== Exercise aim ==
Wherever the word "optional" turns up in a line of the entries, copy that line.

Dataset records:

====

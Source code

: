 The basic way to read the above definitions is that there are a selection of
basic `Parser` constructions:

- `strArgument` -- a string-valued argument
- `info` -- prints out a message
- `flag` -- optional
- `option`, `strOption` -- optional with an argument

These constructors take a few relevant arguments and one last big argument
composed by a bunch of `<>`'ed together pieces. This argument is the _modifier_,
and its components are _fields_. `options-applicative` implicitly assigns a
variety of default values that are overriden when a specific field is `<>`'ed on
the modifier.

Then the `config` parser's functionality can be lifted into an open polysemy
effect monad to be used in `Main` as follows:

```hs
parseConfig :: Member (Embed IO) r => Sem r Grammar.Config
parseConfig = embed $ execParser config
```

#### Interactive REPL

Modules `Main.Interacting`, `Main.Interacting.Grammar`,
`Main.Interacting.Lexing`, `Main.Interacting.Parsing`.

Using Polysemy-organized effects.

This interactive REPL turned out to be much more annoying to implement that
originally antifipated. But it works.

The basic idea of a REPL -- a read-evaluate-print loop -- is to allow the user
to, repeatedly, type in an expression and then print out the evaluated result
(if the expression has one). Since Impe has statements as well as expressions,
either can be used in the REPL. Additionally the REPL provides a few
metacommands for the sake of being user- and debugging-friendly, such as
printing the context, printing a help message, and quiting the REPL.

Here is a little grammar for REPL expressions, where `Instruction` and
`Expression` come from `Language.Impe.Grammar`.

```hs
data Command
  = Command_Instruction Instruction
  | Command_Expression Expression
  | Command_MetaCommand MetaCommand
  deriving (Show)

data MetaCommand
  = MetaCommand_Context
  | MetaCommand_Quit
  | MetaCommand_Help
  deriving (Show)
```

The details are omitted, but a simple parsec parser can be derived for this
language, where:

====

== Task response ==
- `flag` -- optional
- `option`, `strOption` -- optional with an argument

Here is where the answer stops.